* **Study material**
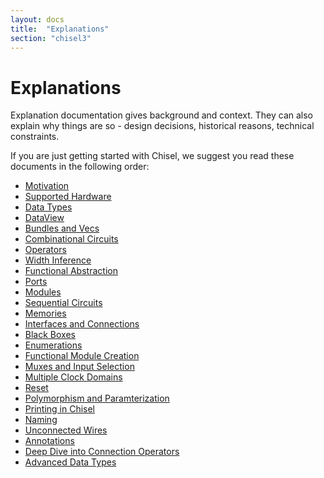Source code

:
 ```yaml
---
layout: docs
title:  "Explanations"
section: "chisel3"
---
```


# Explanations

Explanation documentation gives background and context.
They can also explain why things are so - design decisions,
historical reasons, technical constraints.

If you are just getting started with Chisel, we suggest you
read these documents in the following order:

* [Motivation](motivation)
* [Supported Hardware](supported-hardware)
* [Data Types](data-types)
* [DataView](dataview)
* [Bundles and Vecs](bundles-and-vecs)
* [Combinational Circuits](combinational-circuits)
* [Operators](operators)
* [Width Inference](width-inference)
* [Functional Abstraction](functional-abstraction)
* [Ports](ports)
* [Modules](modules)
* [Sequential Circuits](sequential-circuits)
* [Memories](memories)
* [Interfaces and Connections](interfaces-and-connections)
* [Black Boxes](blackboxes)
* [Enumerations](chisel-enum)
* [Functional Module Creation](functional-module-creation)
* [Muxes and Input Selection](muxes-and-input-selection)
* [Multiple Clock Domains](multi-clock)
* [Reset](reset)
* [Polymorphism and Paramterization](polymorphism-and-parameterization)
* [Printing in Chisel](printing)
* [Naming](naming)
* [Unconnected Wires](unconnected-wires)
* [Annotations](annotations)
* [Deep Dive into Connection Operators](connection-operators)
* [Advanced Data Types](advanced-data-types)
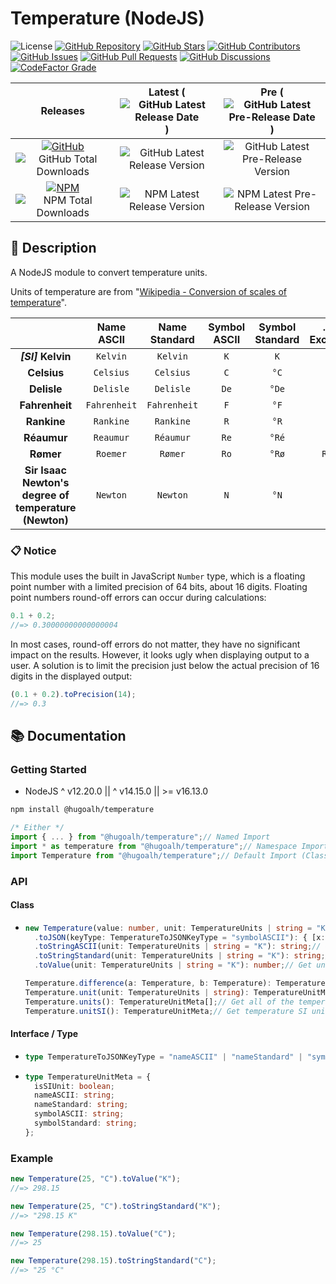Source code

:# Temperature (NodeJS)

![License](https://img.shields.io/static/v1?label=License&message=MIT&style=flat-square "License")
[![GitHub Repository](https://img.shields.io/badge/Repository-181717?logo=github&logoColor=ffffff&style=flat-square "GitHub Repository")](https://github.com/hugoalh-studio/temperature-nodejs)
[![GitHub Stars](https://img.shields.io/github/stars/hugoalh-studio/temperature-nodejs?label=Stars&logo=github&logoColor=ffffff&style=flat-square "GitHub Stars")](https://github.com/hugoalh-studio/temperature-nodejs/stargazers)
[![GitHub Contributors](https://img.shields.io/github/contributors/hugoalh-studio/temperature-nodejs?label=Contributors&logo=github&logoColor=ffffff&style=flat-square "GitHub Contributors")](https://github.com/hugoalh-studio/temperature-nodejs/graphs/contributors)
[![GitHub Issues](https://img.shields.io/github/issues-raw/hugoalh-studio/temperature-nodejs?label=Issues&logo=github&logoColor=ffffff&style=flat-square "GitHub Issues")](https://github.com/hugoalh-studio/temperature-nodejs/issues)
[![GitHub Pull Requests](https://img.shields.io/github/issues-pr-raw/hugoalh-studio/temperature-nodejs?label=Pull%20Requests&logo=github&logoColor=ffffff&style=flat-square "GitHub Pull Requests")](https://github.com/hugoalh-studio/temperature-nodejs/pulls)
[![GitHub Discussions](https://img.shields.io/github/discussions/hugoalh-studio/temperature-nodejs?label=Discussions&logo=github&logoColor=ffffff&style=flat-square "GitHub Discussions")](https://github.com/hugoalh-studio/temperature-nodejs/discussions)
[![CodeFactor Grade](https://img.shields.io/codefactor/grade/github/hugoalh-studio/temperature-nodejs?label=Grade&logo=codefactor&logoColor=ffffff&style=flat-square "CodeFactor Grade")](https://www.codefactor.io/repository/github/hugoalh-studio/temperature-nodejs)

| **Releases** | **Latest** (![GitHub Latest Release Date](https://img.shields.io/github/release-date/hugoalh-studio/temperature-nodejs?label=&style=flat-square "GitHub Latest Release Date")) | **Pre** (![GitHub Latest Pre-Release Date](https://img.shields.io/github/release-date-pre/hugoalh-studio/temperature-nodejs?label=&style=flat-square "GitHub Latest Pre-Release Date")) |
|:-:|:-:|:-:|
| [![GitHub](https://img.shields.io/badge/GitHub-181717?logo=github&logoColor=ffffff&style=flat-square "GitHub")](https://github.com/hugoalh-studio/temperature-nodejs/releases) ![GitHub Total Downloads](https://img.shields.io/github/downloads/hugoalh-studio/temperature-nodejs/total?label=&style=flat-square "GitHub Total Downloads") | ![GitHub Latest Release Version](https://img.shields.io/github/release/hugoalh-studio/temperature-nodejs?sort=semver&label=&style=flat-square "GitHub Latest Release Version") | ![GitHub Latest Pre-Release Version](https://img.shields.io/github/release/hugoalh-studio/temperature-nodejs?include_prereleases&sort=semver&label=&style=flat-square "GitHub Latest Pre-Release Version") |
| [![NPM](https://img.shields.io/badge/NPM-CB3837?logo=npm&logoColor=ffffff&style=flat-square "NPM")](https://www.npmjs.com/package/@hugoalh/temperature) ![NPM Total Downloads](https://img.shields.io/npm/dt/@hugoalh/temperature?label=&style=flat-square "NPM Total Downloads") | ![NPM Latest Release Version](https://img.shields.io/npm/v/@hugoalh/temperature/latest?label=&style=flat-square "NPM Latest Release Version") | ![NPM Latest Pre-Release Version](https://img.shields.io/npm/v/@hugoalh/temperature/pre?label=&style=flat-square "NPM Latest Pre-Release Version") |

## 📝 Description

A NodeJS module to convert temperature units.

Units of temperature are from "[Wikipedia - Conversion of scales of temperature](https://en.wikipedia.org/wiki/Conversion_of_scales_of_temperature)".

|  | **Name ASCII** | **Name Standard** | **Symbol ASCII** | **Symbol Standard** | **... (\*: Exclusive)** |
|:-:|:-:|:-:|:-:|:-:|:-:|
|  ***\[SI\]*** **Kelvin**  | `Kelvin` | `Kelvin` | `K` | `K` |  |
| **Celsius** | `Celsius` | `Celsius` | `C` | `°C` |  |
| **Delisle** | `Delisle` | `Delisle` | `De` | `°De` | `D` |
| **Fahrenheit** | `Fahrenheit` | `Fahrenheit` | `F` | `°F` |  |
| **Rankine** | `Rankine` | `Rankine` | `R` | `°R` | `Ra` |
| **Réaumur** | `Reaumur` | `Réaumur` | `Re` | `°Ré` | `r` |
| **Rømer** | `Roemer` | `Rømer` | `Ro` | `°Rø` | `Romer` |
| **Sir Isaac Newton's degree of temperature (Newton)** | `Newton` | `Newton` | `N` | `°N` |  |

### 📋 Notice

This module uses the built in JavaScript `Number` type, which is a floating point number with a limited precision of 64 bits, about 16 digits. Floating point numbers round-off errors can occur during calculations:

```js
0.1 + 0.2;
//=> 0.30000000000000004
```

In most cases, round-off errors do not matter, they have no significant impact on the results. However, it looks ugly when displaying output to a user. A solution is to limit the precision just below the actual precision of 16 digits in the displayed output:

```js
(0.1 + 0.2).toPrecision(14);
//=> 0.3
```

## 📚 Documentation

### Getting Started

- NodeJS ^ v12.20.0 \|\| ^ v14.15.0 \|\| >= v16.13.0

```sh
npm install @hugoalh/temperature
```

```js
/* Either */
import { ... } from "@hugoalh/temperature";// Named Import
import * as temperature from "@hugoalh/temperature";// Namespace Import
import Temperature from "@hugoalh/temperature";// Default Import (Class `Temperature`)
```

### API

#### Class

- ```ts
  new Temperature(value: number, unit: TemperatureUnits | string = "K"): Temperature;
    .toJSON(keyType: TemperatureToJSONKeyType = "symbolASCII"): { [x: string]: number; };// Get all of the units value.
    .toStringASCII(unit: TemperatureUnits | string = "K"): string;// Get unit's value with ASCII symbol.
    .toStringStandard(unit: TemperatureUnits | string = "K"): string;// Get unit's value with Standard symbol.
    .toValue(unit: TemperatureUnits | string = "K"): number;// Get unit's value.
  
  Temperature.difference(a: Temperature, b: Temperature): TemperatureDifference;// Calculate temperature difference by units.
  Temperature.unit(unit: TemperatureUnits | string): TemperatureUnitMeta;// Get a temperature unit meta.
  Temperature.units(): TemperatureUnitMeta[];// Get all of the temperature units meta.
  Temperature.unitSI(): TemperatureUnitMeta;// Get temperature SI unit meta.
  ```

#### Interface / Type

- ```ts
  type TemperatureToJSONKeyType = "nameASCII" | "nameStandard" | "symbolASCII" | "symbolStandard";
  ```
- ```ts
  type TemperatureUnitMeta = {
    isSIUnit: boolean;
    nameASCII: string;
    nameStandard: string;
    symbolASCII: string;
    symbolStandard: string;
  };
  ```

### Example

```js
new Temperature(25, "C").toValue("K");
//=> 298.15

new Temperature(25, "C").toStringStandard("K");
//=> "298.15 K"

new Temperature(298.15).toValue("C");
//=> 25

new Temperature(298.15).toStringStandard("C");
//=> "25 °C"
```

--

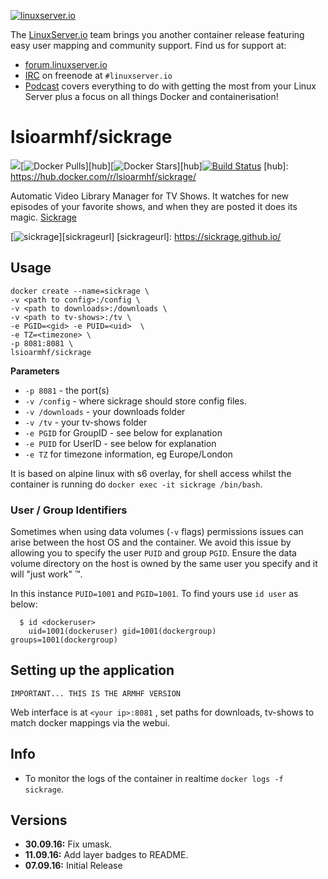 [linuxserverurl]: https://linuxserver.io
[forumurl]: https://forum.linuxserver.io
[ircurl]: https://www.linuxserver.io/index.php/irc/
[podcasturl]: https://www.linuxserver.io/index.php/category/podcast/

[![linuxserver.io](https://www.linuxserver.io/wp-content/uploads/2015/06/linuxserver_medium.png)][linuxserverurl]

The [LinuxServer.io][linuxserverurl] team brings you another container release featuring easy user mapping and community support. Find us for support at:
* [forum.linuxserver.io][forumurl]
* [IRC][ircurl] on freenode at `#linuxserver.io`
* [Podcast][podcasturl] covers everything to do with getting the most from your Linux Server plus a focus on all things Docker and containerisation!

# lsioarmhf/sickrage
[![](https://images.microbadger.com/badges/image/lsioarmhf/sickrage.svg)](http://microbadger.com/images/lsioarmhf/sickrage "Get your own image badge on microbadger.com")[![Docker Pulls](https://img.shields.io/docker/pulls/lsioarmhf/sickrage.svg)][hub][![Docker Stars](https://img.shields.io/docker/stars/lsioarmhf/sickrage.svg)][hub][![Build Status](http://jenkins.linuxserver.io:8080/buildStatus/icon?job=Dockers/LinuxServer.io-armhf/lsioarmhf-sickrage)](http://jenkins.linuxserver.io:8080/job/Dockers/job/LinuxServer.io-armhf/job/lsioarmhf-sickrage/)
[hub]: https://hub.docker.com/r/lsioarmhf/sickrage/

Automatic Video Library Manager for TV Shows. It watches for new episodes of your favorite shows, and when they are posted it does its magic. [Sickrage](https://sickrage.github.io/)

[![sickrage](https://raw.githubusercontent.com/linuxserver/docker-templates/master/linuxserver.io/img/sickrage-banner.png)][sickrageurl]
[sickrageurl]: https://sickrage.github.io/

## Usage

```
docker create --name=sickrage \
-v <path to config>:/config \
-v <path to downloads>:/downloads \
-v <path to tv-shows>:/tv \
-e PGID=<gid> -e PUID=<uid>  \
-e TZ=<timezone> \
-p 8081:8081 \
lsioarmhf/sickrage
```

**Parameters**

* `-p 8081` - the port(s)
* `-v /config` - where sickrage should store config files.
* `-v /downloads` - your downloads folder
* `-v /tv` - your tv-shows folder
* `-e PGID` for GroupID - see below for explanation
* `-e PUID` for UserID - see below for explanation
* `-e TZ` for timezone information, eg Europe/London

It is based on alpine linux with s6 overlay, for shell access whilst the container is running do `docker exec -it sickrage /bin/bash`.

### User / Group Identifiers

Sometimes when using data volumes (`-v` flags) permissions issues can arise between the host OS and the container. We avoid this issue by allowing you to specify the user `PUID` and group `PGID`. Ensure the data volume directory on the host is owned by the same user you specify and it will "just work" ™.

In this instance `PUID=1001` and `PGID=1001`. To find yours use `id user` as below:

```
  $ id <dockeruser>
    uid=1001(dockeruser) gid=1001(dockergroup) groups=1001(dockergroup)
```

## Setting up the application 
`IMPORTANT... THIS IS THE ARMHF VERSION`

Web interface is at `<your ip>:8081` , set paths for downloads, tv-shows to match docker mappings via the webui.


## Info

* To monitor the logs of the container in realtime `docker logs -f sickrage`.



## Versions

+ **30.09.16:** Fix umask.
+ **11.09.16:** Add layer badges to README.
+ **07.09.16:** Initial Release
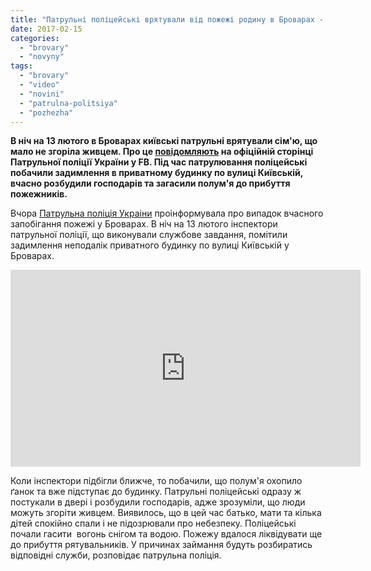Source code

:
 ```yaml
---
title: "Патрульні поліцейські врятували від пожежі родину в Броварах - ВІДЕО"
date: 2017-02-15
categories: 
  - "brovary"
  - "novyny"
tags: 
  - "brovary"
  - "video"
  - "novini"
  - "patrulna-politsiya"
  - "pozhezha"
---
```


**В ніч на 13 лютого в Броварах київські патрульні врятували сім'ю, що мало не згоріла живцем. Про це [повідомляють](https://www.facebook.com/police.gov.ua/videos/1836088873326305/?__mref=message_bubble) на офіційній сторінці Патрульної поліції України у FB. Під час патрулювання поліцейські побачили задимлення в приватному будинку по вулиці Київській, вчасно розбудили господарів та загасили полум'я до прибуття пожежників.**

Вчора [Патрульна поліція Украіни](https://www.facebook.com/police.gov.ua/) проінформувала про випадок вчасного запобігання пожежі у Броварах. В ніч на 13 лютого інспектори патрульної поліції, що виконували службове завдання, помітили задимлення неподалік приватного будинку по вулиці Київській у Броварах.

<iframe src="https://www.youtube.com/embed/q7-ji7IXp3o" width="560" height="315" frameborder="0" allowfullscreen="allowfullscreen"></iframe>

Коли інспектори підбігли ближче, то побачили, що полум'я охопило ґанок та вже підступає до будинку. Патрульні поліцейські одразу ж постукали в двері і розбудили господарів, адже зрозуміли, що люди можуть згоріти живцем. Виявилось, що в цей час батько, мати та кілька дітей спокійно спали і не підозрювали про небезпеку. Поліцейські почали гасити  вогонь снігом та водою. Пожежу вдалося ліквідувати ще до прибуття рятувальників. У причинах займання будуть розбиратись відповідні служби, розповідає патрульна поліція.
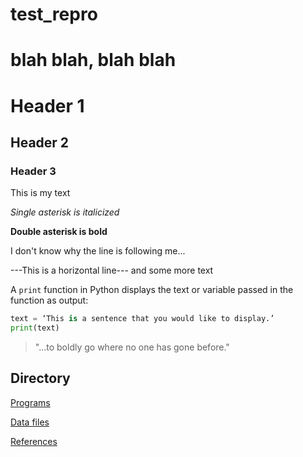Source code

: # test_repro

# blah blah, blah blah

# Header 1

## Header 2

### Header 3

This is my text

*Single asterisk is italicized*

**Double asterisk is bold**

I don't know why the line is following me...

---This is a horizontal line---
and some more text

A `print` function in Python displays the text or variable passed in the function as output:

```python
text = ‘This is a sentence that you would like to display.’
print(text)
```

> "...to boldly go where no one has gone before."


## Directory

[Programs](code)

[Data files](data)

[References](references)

* * *

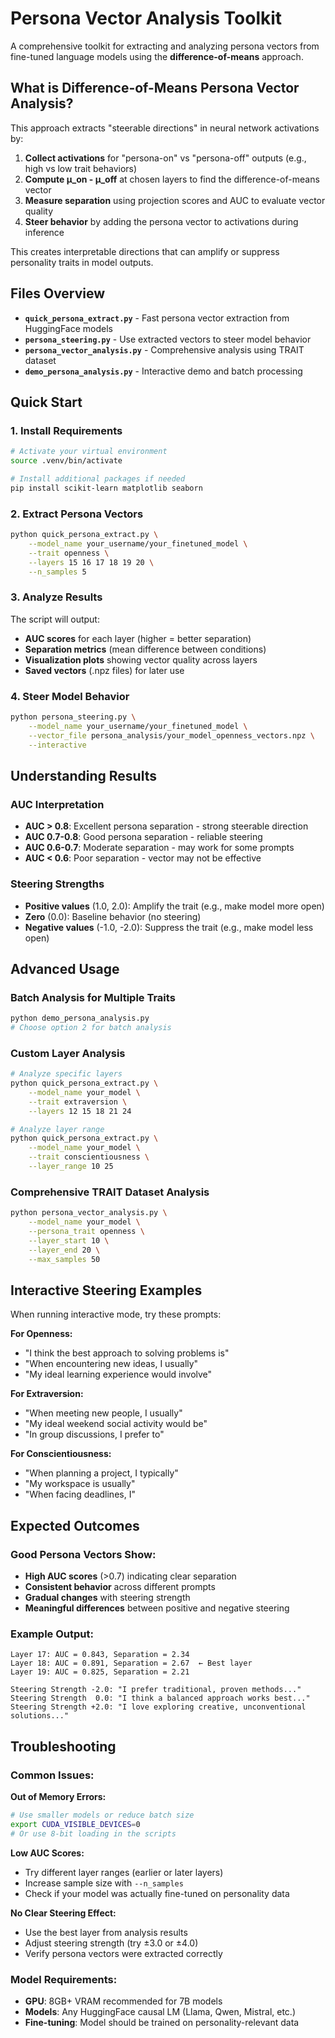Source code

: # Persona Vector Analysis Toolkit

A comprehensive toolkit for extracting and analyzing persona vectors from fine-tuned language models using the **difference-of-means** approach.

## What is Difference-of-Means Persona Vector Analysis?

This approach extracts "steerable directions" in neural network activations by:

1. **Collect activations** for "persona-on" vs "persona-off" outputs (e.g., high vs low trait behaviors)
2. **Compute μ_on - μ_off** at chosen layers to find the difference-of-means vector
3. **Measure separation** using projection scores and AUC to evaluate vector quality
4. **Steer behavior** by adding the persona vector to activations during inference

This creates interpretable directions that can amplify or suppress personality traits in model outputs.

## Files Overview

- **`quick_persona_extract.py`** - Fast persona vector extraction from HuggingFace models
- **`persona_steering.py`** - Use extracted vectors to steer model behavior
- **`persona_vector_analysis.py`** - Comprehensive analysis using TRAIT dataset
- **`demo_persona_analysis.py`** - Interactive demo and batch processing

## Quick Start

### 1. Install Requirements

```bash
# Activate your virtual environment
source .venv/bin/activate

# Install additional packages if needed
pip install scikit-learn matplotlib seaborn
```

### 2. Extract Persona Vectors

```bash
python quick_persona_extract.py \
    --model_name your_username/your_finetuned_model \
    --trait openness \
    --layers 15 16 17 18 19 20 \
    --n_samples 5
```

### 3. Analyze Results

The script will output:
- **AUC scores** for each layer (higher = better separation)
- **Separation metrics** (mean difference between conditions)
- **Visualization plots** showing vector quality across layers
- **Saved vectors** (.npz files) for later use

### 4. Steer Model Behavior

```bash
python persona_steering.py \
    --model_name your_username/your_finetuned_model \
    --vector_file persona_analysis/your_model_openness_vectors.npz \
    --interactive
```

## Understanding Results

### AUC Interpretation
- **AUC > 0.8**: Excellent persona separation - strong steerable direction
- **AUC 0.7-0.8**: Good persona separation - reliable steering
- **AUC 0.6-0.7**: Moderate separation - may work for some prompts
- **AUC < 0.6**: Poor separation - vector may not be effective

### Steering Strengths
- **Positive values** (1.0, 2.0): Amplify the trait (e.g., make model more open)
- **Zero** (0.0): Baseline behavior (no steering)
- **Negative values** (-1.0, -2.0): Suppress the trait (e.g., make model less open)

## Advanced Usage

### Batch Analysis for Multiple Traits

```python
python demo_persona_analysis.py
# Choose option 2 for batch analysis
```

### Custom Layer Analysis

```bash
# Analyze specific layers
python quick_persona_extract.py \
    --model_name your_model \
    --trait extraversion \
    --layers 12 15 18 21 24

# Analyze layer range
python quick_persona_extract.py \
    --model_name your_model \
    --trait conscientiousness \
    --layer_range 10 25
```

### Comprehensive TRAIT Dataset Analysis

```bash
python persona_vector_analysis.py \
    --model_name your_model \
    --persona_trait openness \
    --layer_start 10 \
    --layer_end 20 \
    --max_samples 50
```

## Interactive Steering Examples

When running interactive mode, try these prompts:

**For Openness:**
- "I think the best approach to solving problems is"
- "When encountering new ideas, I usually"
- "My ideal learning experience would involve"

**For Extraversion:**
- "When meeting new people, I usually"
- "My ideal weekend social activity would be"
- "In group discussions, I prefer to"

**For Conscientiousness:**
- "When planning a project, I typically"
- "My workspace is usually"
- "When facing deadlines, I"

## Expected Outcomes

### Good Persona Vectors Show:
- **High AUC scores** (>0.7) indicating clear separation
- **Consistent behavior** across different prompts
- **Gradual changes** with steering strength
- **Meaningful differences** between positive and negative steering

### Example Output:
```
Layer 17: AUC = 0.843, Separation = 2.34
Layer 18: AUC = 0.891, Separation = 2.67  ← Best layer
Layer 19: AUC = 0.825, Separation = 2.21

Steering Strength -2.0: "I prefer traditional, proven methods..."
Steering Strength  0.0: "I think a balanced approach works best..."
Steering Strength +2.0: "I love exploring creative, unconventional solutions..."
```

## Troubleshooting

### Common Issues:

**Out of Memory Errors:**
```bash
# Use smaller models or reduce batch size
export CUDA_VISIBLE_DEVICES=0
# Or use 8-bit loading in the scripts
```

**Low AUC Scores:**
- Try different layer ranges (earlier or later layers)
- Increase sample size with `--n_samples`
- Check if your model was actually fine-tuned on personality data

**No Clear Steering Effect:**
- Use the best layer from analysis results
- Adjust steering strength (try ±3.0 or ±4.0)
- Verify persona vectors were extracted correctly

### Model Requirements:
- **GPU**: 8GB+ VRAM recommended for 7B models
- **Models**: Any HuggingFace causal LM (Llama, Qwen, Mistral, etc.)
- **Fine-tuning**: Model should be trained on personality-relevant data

* **Exercise goal**
When a line of the records includes "лютого", that line belongs in the answer.

* **Solution**
**В ніч на 13 лютого в Броварах київські патрульні врятували сім'ю, що мало не згоріла живцем. Про це [повідомляють](https://www.facebook.com/police.gov.ua/videos/1836088873326305/?__mref=message_bubble) на офіційній сторінці Патрульної поліції України у FB. Під час патрулювання поліцейські побачили задимлення в приватному будинку по вулиці Київській, вчасно розбудили господарів та загасили полум'я до прибуття пожежників.**
Вчора [Патрульна поліція Украіни](https://www.facebook.com/police.gov.ua/) проінформувала про випадок вчасного запобігання пожежі у Броварах. В ніч на 13 лютого інспектори патрульної поліції, що виконували службове завдання, помітили задимлення неподалік приватного будинку по вулиці Київській у Броварах.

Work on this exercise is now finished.